◆ Records supplied:
━━━

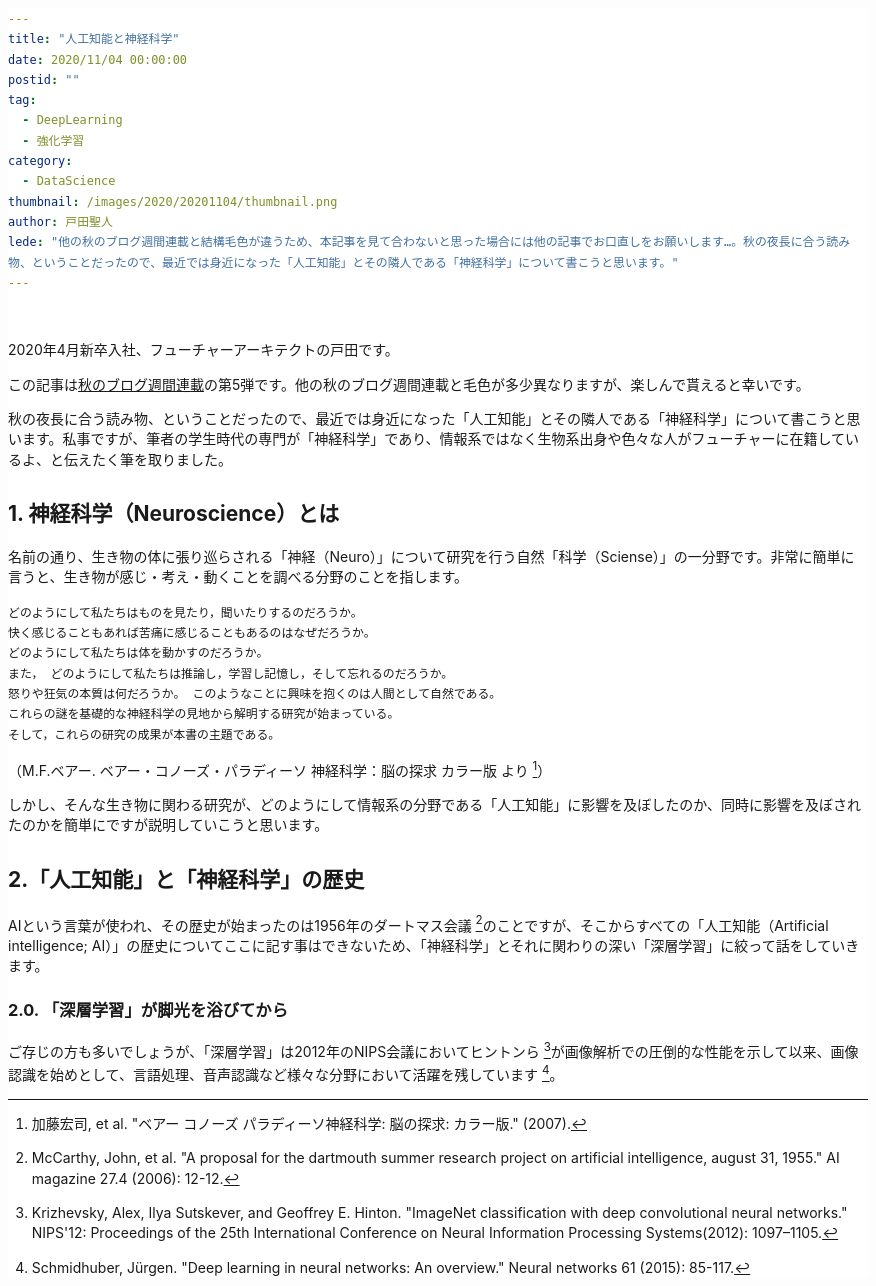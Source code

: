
 ```yaml
---
title: "人工知能と神経科学"
date: 2020/11/04 00:00:00
postid: ""
tag:
  - DeepLearning
  - 強化学習
category:
  - DataScience
thumbnail: /images/2020/20201104/thumbnail.png
author: 戸田聖人
lede: "他の秋のブログ週間連載と結構毛色が違うため、本記事を見て合わないと思った場合には他の記事でお口直しをお願いします…。秋の夜長に合う読み物、ということだったので、最近では身近になった「人工知能」とその隣人である「神経科学」について書こうと思います。"
---
```


<img src="/images/2020/20201104/brain-2029391_1280.png" class="img-middle-size" alt="" title="OpenClipart-VectorsによるPixabayからの画像">

2020年4月新卒入社、フューチャーアーキテクトの戸田です。

この記事は[秋のブログ週間連載](/articles/20201026/)の第5弾です。他の秋のブログ週間連載と毛色が多少異なりますが、楽しんで貰えると幸いです。

秋の夜長に合う読み物、ということだったので、最近では身近になった「人工知能」とその隣人である「神経科学」について書こうと思います。私事ですが、筆者の学生時代の専門が「神経科学」であり、情報系ではなく生物系出身や色々な人がフューチャーに在籍しているよ、と伝えたく筆を取りました。

## 1. 神経科学（Neuroscience）とは

名前の通り、生き物の体に張り巡らされる「神経（Neuro）」について研究を行う自然「科学（Sciense）」の一分野です。非常に簡単に言うと、生き物が感じ・考え・動くことを調べる分野のことを指します。

```
どのようにして私たちはものを見たり，聞いたりするのだろうか。
快く感じることもあれば苦痛に感じることもあるのはなぜだろうか。
どのようにして私たちは体を動かすのだろうか。
また， どのようにして私たちは推論し，学習し記憶し，そして忘れるのだろうか。
怒りや狂気の本質は何だろうか。 このようなことに興味を抱くのは人間として自然である。
これらの謎を基礎的な神経科学の見地から解明する研究が始まっている。
そして，これらの研究の成果が本書の主題である。
```

（M.F.ベアー. ベアー・コノーズ・パラディーソ 神経科学：脳の探求 カラー版 より [^1]）

しかし、そんな生き物に関わる研究が、どのようにして情報系の分野である「人工知能」に影響を及ぼしたのか、同時に影響を及ぼされたのかを簡単にですが説明していこうと思います。

## 2.「人工知能」と「神経科学」の歴史

AIという言葉が使われ、その歴史が始まったのは1956年のダートマス会議 [^2]のことですが、そこからすべての「人工知能（Artificial intelligence; AI）」の歴史についてここに記す事はできないため、「神経科学」とそれに関わりの深い「深層学習」に絞って話をしていきます。

### 2.0. 「深層学習」が脚光を浴びてから

ご存じの方も多いでしょうが、「深層学習」は2012年のNIPS会議においてヒントンら [^3]が画像解析での圧倒的な性能を示して以来、画像認識を始めとして、言語処理、音声認識など様々な分野において活躍を残しています [^4]。


 [^1]: 加藤宏司, et al. "ベアー コノーズ パラディーソ神経科学: 脳の探求: カラー版." (2007).
 [^2]: McCarthy, John, et al. "A proposal for the dartmouth summer research project on artificial intelligence, august 31, 1955." AI magazine 27.4 (2006): 12-12.
 [^3]: Krizhevsky, Alex, Ilya Sutskever, and Geoffrey E. Hinton. "ImageNet classification with deep convolutional neural networks." NIPS'12: Proceedings of the 25th International Conference on Neural Information Processing Systems(2012): 1097–1105.
 [^4]: Schmidhuber, Jürgen. "Deep learning in neural networks: An overview." Neural networks 61 (2015): 85-117.
 [^5]: Hassabis, Demis, et al. "Neuroscience-inspired artificial intelligence." Neuron 95.2 (2017): 245-258.
 [^6]: McCulloch, Warren S., and Walter Pitts. "A logical calculus of the ideas immanent in nervous activity." The bulletin of mathematical biophysics 5.4 (1943): 115-133.
 [^7]: Hebb, Donald Olding. "The organization of behavior: a neuropsychological theory." J. Wiley; Chapman & Hall, 1949.
 [^8]: 高橋 直矢, 池谷裕二, 松木則夫. "ヘブ則". 脳科学辞典(2012), アクセス日 2020/11/04, https://bsd.neuroinf.jp/wiki/%E3%83%98%E3%83%96%E5%89%87
 [^9]: Rosenblatt, Frank. "The perceptron: a probabilistic model for information storage and organization in the brain." Psychological review 65.6 (1958): 386.
 [^10]: Minsky, Marvin L., and Seymour A. Papert. "Perceptrons: expanded edition." (1988).
[^11]: Rumelhart, David E., Geoffrey E. Hinton, and Ronald J. Williams. "Learning representations by back-propagating errors." nature 323.6088 (1986): 533-536.
 [^12]: Rumelhart, David E., Geoffrey E. Hinton, and Ronald J. Williams. Learning internal representations by error propagation. No. ICS-8506. California Univ San Diego La Jolla Inst for Cognitive Science, 1985.
 [^13]: 都築誉史. "コネクショニズム." 認知科学 8.3 (2001): 225-237.
 [^14]: John, Mark F. St, and James L. McClelland. "Learning and applying contextual constraints in sentence comprehension." Artificial intelligence 46.1-2 (1990): 217-257.
 [^15]: Hubel, David H., and Torsten N. Wiesel. "Receptive fields of single neurones in the cat's striate cortex." The Journal of physiology 148.3 (1959): 574.
 [^16]: Yamins, Daniel LK, and James J. DiCarlo. "Using goal-driven deep learning models to understand sensory cortex." Nature neuroscience 19.3 (2016): 356-365.
 [^17]: Hinton, Geoffrey E., et al. "Improving neural networks by preventing co-adaptation of feature detectors." arXiv preprint arXiv:1207.0580 (2012).
 [^18]: Sutton, Richard S., and Andrew G. Barto. Reinforcement learning: An introduction. MIT press, 2018.
 [^19]: O'Doherty, John P., et al. "Temporal difference models and reward-related learning in the human brain." Neuron 38.2 (2003): 329-337.
 [^20]: Schultz, Wolfram, Peter Dayan, and P. Read Montague. "A neural substrate of prediction and reward." Science 275.5306 (1997): 1593-1599.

━━━

◆ Work item:
Any images must be dropped; all other material is to be printed exactly.

◆ Solution for this exercise:
Source code

:
 ```yaml
---
title: "人工知能と神経科学"
date: 2020/11/04 00:00:00
postid: ""
tag:
  - DeepLearning
  - 強化学習
category:
  - DataScience
thumbnail: /images/2020/20201104/thumbnail.png
author: 戸田聖人
lede: "他の秋のブログ週間連載と結構毛色が違うため、本記事を見て合わないと思った場合には他の記事でお口直しをお願いします…。秋の夜長に合う読み物、ということだったので、最近では身近になった「人工知能」とその隣人である「神経科学」について書こうと思います。"
---
```


<img src="/images/2020/20201104/brain-2029391_1280.png" class="img-middle-size" alt="" title="OpenClipart-VectorsによるPixabayからの画像">

2020年4月新卒入社、フューチャーアーキテクトの戸田です。

この記事は[秋のブログ週間連載](/articles/20201026/)の第5弾です。他の秋のブログ週間連載と毛色が多少異なりますが、楽しんで貰えると幸いです。

秋の夜長に合う読み物、ということだったので、最近では身近になった「人工知能」とその隣人である「神経科学」について書こうと思います。私事ですが、筆者の学生時代の専門が「神経科学」であり、情報系ではなく生物系出身や色々な人がフューチャーに在籍しているよ、と伝えたく筆を取りました。

## 1. 神経科学（Neuroscience）とは

名前の通り、生き物の体に張り巡らされる「神経（Neuro）」について研究を行う自然「科学（Sciense）」の一分野です。非常に簡単に言うと、生き物が感じ・考え・動くことを調べる分野のことを指します。

```
どのようにして私たちはものを見たり，聞いたりするのだろうか。
快く感じることもあれば苦痛に感じることもあるのはなぜだろうか。
どのようにして私たちは体を動かすのだろうか。
また， どのようにして私たちは推論し，学習し記憶し，そして忘れるのだろうか。
怒りや狂気の本質は何だろうか。 このようなことに興味を抱くのは人間として自然である。
これらの謎を基礎的な神経科学の見地から解明する研究が始まっている。
そして，これらの研究の成果が本書の主題である。
```

（M.F.ベアー. ベアー・コノーズ・パラディーソ 神経科学：脳の探求 カラー版 より [^1]）

しかし、そんな生き物に関わる研究が、どのようにして情報系の分野である「人工知能」に影響を及ぼしたのか、同時に影響を及ぼされたのかを簡単にですが説明していこうと思います。

## 2.「人工知能」と「神経科学」の歴史

AIという言葉が使われ、その歴史が始まったのは1956年のダートマス会議 [^2]のことですが、そこからすべての「人工知能（Artificial intelligence; AI）」の歴史についてここに記す事はできないため、「神経科学」とそれに関わりの深い「深層学習」に絞って話をしていきます。

### 2.0. 「深層学習」が脚光を浴びてから

ご存じの方も多いでしょうが、「深層学習」は2012年のNIPS会議においてヒントンら [^3]が画像解析での圧倒的な性能を示して以来、画像認識を始めとして、言語処理、音声認識など様々な分野において活躍を残しています [^4]。


 [^1]: 加藤宏司, et al. "ベアー コノーズ パラディーソ神経科学: 脳の探求: カラー版." (2007).
 [^2]: McCarthy, John, et al. "A proposal for the dartmouth summer research project on artificial intelligence, august 31, 1955." AI magazine 27.4 (2006): 12-12.
 [^3]: Krizhevsky, Alex, Ilya Sutskever, and Geoffrey E. Hinton. "ImageNet classification with deep convolutional neural networks." NIPS'12: Proceedings of the 25th International Conference on Neural Information Processing Systems(2012): 1097–1105.
 [^4]: Schmidhuber, Jürgen. "Deep learning in neural networks: An overview." Neural networks 61 (2015): 85-117.
 [^5]: Hassabis, Demis, et al. "Neuroscience-inspired artificial intelligence." Neuron 95.2 (2017): 245-258.
 [^6]: McCulloch, Warren S., and Walter Pitts. "A logical calculus of the ideas immanent in nervous activity." The bulletin of mathematical biophysics 5.4 (1943): 115-133.
 [^7]: Hebb, Donald Olding. "The organization of behavior: a neuropsychological theory." J. Wiley; Chapman & Hall, 1949.
 [^8]: 高橋 直矢, 池谷裕二, 松木則夫. "ヘブ則". 脳科学辞典(2012), アクセス日 2020/11/04, https://bsd.neuroinf.jp/wiki/%E3%83%98%E3%83%96%E5%89%87
 [^9]: Rosenblatt, Frank. "The perceptron: a probabilistic model for information storage and organization in the brain." Psychological review 65.6 (1958): 386.
 [^10]: Minsky, Marvin L., and Seymour A. Papert. "Perceptrons: expanded edition." (1988).
[^11]: Rumelhart, David E., Geoffrey E. Hinton, and Ronald J. Williams. "Learning representations by back-propagating errors." nature 323.6088 (1986): 533-536.
 [^12]: Rumelhart, David E., Geoffrey E. Hinton, and Ronald J. Williams. Learning internal representations by error propagation. No. ICS-8506. California Univ San Diego La Jolla Inst for Cognitive Science, 1985.
 [^13]: 都築誉史. "コネクショニズム." 認知科学 8.3 (2001): 225-237.
 [^14]: John, Mark F. St, and James L. McClelland. "Learning and applying contextual constraints in sentence comprehension." Artificial intelligence 46.1-2 (1990): 217-257.
 [^15]: Hubel, David H., and Torsten N. Wiesel. "Receptive fields of single neurones in the cat's striate cortex." The Journal of physiology 148.3 (1959): 574.
 [^16]: Yamins, Daniel LK, and James J. DiCarlo. "Using goal-driven deep learning models to understand sensory cortex." Nature neuroscience 19.3 (2016): 356-365.
 [^17]: Hinton, Geoffrey E., et al. "Improving neural networks by preventing co-adaptation of feature detectors." arXiv preprint arXiv:1207.0580 (2012).
 [^18]: Sutton, Richard S., and Andrew G. Barto. Reinforcement learning: An introduction. MIT press, 2018.
 [^19]: O'Doherty, John P., et al. "Temporal difference models and reward-related learning in the human brain." Neuron 38.2 (2003): 329-337.
 [^20]: Schultz, Wolfram, Peter Dayan, and P. Read Montague. "A neural substrate of prediction and reward." Science 275.5306 (1997): 1593-1599.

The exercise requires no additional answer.